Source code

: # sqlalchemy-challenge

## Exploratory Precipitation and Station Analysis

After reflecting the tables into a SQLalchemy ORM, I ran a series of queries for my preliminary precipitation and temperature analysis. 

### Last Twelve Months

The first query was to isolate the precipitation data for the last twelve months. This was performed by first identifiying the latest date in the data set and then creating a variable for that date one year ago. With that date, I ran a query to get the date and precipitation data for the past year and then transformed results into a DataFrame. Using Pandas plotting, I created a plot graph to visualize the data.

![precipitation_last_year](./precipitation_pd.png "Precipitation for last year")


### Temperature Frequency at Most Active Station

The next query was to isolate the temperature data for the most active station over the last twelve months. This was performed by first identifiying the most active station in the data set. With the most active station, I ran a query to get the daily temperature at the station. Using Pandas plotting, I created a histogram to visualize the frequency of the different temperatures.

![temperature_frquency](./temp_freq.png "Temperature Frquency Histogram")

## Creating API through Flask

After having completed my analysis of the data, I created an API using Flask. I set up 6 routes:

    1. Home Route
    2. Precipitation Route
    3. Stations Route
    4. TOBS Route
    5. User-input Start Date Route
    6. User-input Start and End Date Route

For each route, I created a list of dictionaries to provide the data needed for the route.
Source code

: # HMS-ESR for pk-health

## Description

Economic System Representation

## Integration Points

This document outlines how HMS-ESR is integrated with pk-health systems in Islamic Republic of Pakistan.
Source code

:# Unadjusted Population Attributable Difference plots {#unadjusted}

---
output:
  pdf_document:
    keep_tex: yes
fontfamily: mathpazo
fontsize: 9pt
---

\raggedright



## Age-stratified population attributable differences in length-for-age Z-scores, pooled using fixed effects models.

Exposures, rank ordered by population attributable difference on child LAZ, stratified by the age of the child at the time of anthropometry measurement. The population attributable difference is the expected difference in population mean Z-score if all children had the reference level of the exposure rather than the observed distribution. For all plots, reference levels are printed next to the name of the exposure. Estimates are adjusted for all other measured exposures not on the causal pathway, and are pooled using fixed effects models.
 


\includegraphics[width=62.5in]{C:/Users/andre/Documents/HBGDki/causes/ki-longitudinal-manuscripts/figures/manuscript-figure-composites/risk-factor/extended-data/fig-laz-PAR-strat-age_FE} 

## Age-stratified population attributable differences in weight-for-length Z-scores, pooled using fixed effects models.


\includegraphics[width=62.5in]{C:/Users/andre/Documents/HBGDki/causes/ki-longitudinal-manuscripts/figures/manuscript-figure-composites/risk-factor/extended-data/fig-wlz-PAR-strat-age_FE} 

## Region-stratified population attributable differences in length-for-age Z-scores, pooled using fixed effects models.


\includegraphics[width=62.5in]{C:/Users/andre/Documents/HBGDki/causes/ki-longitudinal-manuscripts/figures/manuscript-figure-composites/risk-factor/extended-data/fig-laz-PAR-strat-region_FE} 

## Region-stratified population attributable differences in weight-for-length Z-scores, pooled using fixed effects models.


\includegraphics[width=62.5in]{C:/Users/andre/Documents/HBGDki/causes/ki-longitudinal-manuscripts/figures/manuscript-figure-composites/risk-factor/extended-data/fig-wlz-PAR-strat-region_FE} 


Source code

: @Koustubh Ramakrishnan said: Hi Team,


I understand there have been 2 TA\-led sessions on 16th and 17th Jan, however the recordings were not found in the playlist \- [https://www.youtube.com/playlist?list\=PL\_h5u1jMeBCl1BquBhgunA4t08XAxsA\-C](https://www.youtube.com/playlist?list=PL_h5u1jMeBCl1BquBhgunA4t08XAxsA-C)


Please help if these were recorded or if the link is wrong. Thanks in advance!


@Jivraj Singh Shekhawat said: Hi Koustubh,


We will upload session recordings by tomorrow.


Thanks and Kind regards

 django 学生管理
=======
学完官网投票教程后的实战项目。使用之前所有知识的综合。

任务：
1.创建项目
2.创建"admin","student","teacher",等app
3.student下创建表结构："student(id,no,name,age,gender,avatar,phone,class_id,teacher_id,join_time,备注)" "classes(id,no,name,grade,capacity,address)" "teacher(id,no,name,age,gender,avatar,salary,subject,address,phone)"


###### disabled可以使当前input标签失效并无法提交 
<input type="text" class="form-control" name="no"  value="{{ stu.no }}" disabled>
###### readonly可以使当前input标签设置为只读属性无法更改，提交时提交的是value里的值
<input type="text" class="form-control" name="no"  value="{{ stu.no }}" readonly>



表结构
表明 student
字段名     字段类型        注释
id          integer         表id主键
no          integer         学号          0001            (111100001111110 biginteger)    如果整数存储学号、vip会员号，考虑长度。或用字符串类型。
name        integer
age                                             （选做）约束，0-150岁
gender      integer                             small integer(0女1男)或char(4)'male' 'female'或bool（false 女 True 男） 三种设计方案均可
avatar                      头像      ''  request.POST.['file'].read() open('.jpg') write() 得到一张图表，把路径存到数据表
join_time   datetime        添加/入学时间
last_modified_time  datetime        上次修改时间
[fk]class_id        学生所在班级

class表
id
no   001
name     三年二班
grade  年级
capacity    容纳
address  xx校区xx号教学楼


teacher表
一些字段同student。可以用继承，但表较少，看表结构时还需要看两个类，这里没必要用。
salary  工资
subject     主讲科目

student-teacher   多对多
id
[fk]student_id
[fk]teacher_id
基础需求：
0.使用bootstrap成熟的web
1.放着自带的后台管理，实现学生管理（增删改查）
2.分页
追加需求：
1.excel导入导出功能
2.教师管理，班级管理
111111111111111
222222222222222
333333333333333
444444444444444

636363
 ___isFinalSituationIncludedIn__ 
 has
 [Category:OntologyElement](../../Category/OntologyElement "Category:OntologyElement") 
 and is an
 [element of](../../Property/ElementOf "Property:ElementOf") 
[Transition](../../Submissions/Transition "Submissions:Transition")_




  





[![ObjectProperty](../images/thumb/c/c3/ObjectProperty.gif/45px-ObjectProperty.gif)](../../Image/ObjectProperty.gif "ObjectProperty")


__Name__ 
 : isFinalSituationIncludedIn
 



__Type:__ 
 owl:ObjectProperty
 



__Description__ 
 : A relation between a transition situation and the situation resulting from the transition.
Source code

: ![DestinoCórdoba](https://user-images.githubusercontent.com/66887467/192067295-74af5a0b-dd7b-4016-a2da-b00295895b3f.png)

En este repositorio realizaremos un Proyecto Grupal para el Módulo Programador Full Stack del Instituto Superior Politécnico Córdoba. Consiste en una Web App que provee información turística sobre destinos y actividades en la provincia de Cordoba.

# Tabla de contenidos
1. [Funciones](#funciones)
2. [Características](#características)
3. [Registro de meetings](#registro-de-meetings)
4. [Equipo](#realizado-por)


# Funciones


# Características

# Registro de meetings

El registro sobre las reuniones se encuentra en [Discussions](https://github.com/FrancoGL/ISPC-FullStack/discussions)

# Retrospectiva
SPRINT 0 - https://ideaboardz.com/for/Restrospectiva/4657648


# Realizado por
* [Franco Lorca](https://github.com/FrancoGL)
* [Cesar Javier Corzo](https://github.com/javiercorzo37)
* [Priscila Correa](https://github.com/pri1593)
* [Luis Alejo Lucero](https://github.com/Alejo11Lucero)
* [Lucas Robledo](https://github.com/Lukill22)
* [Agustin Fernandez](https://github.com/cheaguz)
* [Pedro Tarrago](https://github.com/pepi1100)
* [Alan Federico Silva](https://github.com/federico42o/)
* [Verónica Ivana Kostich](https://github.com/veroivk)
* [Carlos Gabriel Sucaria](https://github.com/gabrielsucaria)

§

What this task involves: Each line that includes the string "Thanks" should be copied from the data.

Answer to this problem:
Please help if these were recorded or if the link is wrong. Thanks in advance!
Thanks and Kind regards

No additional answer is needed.